Uno dei più devastanti pericoli che la cultura oggi corre è stato efficacemente descritto dallo scrittore del Novecento C.S. Lewis con l’espressione di “chronological snobbery”, per significare l’accettazione acritica di quel che succede semplicemente perché esso appartiene al trend intellettuale del presente.

E’ questo il caso della ingiustizia sociale che si manifesta nell’aumento sistemico delle disuguaglianze, e della quale sappiamo ormai quasi tutto: come si misura; dove è massimamente presente; quali effetti essa va producendo su una pluralità di fronti, da quello individuale a quello dell’assetto istituzionale; quali sono i fattori principalmente responsabili, oggi, dell’aumento delle disuguaglianze e così via. Non sappiamo però concettualizzarla, non ne conosciamo la ontologia, e quindi finiamo per prenderla come qualcosa di connaturato alla condizione umana oppure come una specie di male necessario per consentire ulteriori balzi in avanti delle nostre società. Insomma, come qualcosa con cui imparare a convivere, come in altre epoche storiche il genere umano ha saputo fare con le vicissitudini e le “stravaganze” della natura. L’accettazione supina del factum toglie così ali e respiro al faciendum.

Eppure, già Condorcet nel suo Esquisse d’un tableau des progrès de l’esprit humain del 1794, aveva scritto: “E’ facile dimostrare che le fortune tendono naturalmente all’eguaglianza e che la loro eccessiva sproporzione o non può esistere o deve rapidamente cessare, se le leggi civili non stabiliscono mezzi artificiosi per perpetuarle o per riunirle”. (Abbozzo di un quadro storico dei progressi dello spirito umano, Einaudi, Torino, 1969, p.171). Quanto a dire che le grandi diseguaglianze sono soprattutto un prodotto dell’assetto istituzionale della società e della sua organizzazione sociale.

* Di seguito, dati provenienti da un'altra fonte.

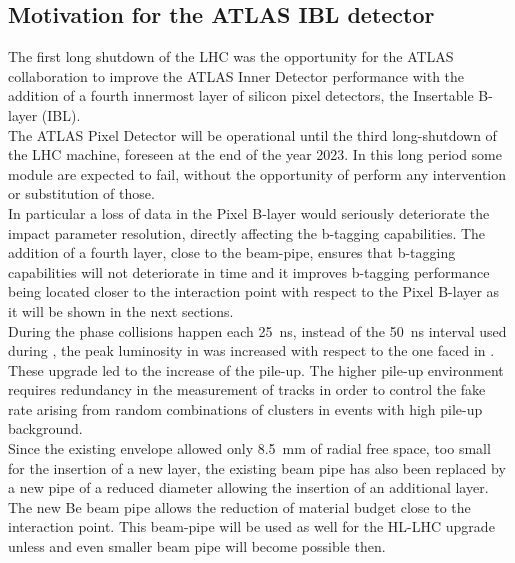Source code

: \subsection{Motivation for the ATLAS IBL detector}
The first long shutdown of the LHC was the opportunity for the ATLAS collaboration to improve the ATLAS Inner Detector performance with the addition of a fourth innermost layer of silicon pixel detectors, the Insertable B-layer (IBL).\\
The ATLAS Pixel Detector will be operational until the third long-shutdown of the LHC machine, foreseen at the end of the year 2023. In this long period some module are expected to fail, without the opportunity of perform any intervention or substitution of those.\\
In particular a loss of data in the Pixel B-layer would seriously deteriorate the impact parameter resolution, directly affecting the b-tagging capabilities. The addition of a fourth layer, close to the beam-pipe, ensures that b-tagging capabilities will not deteriorate in time and it improves b-tagging performance being located closer to the interaction point with respect to the Pixel B-layer as it will be shown in the next sections.\\
During the \runtwo phase collisions happen each \SI{25}{\nano\second}, instead of the \SI{50}{\nano\second} interval used during \runone, the peak luminosity in \runtwo was increased with respect to the one faced in \runone. These upgrade led to the increase of the pile-up. The higher pile-up environment requires redundancy in the measurement of tracks in order to control the fake rate arising from random combinations of clusters in events with high pile-up background.\\
Since the existing envelope allowed only \SI{8.5}{\milli\meter} of radial free space, too small for the insertion of a new layer, the existing  beam pipe has also been replaced by a new pipe of a reduced diameter allowing the insertion of an additional layer. The new Be beam pipe allows the reduction of material budget close to the interaction point. This beam-pipe will be used as well for the HL-LHC upgrade unless and even smaller beam pipe will become possible then.

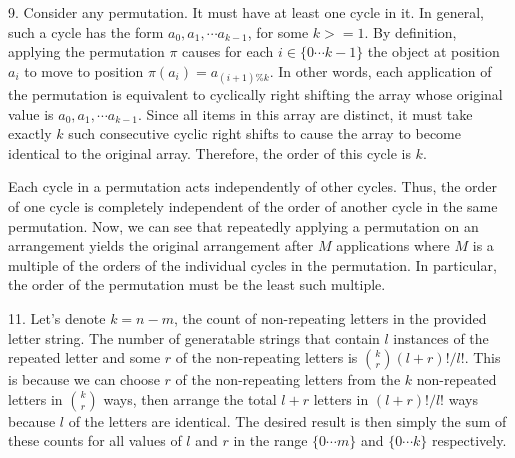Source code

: \documentclass{article}
\begin{document}
9. Consider any permutation. It must have at least one cycle in it. In general, such a cycle has the form $a_0, a_1, \cdots a_{k - 1}$, for some $k >= 1$. By definition, applying the permutation $\pi$ causes for each $i \in \{0 \cdots k - 1\}$ the object at position $a_i$ to move to position $\pi(a_i) = a_{(i + 1) \% k}$. In other words, each application of the permutation is equivalent to cyclically right shifting the array whose original value is $a_0, a_1, \cdots a_{k - 1}$. Since all items in this array are distinct, it must take exactly $k$ such consecutive cyclic right shifts to cause the array to become identical to the original array. Therefore, the order of this cycle is $k$.

Each cycle in a permutation acts independently of other cycles. Thus, the order of one cycle is completely independent of the order of another cycle in the same permutation. Now, we can see that repeatedly applying a permutation on an arrangement yields the original arrangement after $M$ applications where $M$ is a multiple of the orders of the individual cycles in the permutation. In particular, the order of the permutation must be the least such multiple. 

11. Let's denote $k = n - m$, the count of non-repeating letters in the provided letter string. The number of generatable strings that contain $l$ instances of the repeated letter and some $r$ of the non-repeating letters is ${k \choose r} (l + r)! / l!$. This is because we can choose $r$ of the non-repeating letters from the $k$ non-repeated letters in $k \choose r$ ways, then arrange the total $l + r$ letters in $(l + r)! / l!$ ways because $l$ of the letters are identical. The desired result is then simply the sum of these counts for all values of $l$ and $r$ in the range $\{0 \cdots m\}$ and $\{0 \cdots k\}$ respectively.
\end{document}
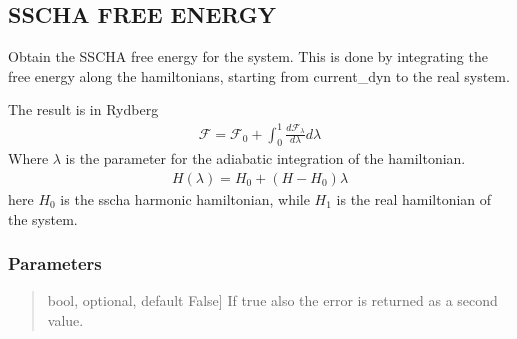 \documentclass[a4paper,11pt,english]{sphinxmanual}
\begin{document}
\begin{fulllineitems}
\begin{fulllineitems}
\begin{description}
\begin{quote}
\begin{description}
\end{description}
\end{quote}

\end{description}

\end{fulllineitems}


\begin{fulllineitems}
\label{\detokenize{apireference:sscha.Ensemble.Ensemble.get_free_energy}}
\pysigstartsignatures
{}
\pysigstopsignatures

\subsection{SSCHA FREE ENERGY}
\label{\detokenize{apireference:sscha-free-energy}}
\sphinxAtStartPar
Obtain the SSCHA free energy for the system.
This is done by integrating the free energy along the hamiltonians, starting
from current\_dyn to the real system.

\sphinxAtStartPar
The result is in Rydberg
\begin{equation*}
\begin{split}\mathcal F = \mathcal F_0 + \int_0^1 \frac{d\mathcal F_\lambda}{d\lambda} d\lambda\end{split}
\end{equation*}
\sphinxAtStartPar
Where \(\lambda\) is the parameter for the adiabatic integration of the hamiltonian.
\begin{equation*}
\begin{split}H(\lambda) = H_0 + (H - H_0) \lambda\end{split}
\end{equation*}
\sphinxAtStartPar
here \(H_0\) is the sscha harmonic hamiltonian, while \(H_1\) is the real hamiltonian
of the system.


\subsubsection{Parameters}
\label{\detokenize{apireference:id7}}\begin{quote}
\begin{description}
\sphinxlineitem{return\_error}{[}bool, optional, default False{]}
\sphinxAtStartPar
If true also the error is returned as a second value.


\end{description}
\end{quote}
\end{fulllineitems}
\end{fulllineitems}
\end{document}
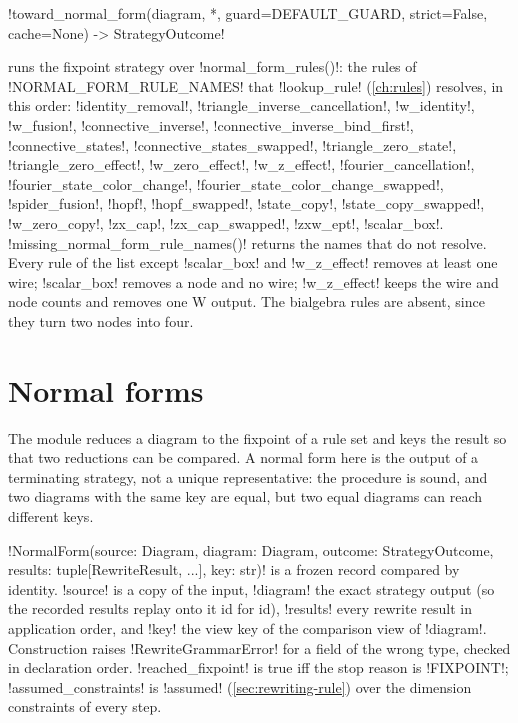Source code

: \begin{signature}
\py!toward_normal_form(diagram, *, guard=DEFAULT_GUARD, strict=False, cache=None) -> StrategyOutcome!
\end{signature}
runs the fixpoint strategy over \py!normal_form_rules()!: the rules of \py!NORMAL_FORM_RULE_NAMES!
that \py!lookup_rule! (\cref{ch:rules}) resolves, in this order:
\code!identity_removal!, \code!triangle_inverse_cancellation!, \code!w_identity!, \code!w_fusion!,
\code!connective_inverse!, \code!connective_inverse_bind_first!, \code!connective_states!,
\code!connective_states_swapped!, \code!triangle_zero_state!, \code!triangle_zero_effect!,
\code!w_zero_effect!, \code!w_z_effect!, \code!fourier_cancellation!,
\code!fourier_state_color_change!, \code!fourier_state_color_change_swapped!, \code!spider_fusion!,
\code!hopf!, \code!hopf_swapped!, \code!state_copy!, \code!state_copy_swapped!, \code!w_zero_copy!,
\code!zx_cap!, \code!zx_cap_swapped!, \code!zxw_ept!, \code!scalar_box!.
\py!missing_normal_form_rule_names()! returns the names that do not resolve. Every rule of the list
except \code!scalar_box! and \code!w_z_effect! removes at least one wire; \code!scalar_box! removes a
node and no wire; \code!w_z_effect! keeps the wire and node counts and removes one W output. The
bialgebra rules are absent, since they turn two nodes into four.

\section{Normal forms}\label{sec:rewriting-nf}

The module  reduces a diagram to the fixpoint of a rule set
and keys the result so that two reductions can be compared. A normal form here is the output of a
terminating strategy, not a unique representative: the procedure is sound, and two diagrams with
the same key are equal, but two equal diagrams can reach different keys.

\begin{definition}\label{def:rewriting-nfrec}
\py!NormalForm(source: Diagram, diagram: Diagram, outcome: StrategyOutcome, results: tuple[RewriteResult, ...], key: str)!
is a frozen record compared by identity. \py!source! is a copy of the input, \py!diagram! the exact
strategy output (so the recorded results replay onto it id for id), \py!results! every rewrite
result in application order, and \py!key! the view key of the comparison view of \py!diagram!.
Construction raises \py!RewriteGrammarError! for a field of the wrong type, checked in declaration
order. \py!reached_fixpoint! is true iff the stop reason is \code!FIXPOINT!;
\py!assumed_constraints! is \py!assumed! (\cref{sec:rewriting-rule}) over the dimension
constraints of every step.
\end{definition}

Queste note nascono dal rifiuto di tale modo di guardare la realtà odierna caratterizzata come è dalla crescita endemica delle disuguaglianze sociali. Vi è una cesura nel modo di concepire l’ideale della giustizia sociale che è il cosiddetto “paradosso di Bossuet”: gli uomini tendono a deplorare in generale ciò cui acconsentono in particolare. Si finisce con l’accettare la realtà della disuguaglianza, benché una simile condizione venga percepita come ingiusta. (Cfr. P. Rosanvallon, La società dell’uguaglianza, Castelvecchi, Siena, 2013). Nel prossimo paragrafo, passerò in veloce rassegna le principali sistematizzazioni di teoria economica sul tema qui in esame. Considererò poi le ragioni per le quali il vitello d’oro dell’efficienza venga oggi richiamato in servizio per legittimare – se non addirittura giustificare – l’ingiustizia sociale. Infine, abbozzerò alcuna prospettive di ricerca in grado, a mio giudizio, di liberare il pensiero critico dalla posizione di stallo in cui pare oggi impantanato: lavoro e bene comune saranno le due parole chiave che impiegherò per la bisogna. Non mi soffermerò, invece, sull’evidenza empirica intorno alla (in)giustizia sociale. La letteratura in argomento è ormai schiera e, nonostante l’impiego massiccio di raffinate tecniche di indagine statistico – econometriche, si è ancora lontani da un qualche consenso circa la domanda centrale: il mondo sta o no diventando sempre più diseguale? (Si veda, sul punto, B. Kauder, N. Potrafke, “Globalizzation and Social Justice in OECD Countries”, Review of World Economics, June, 2015).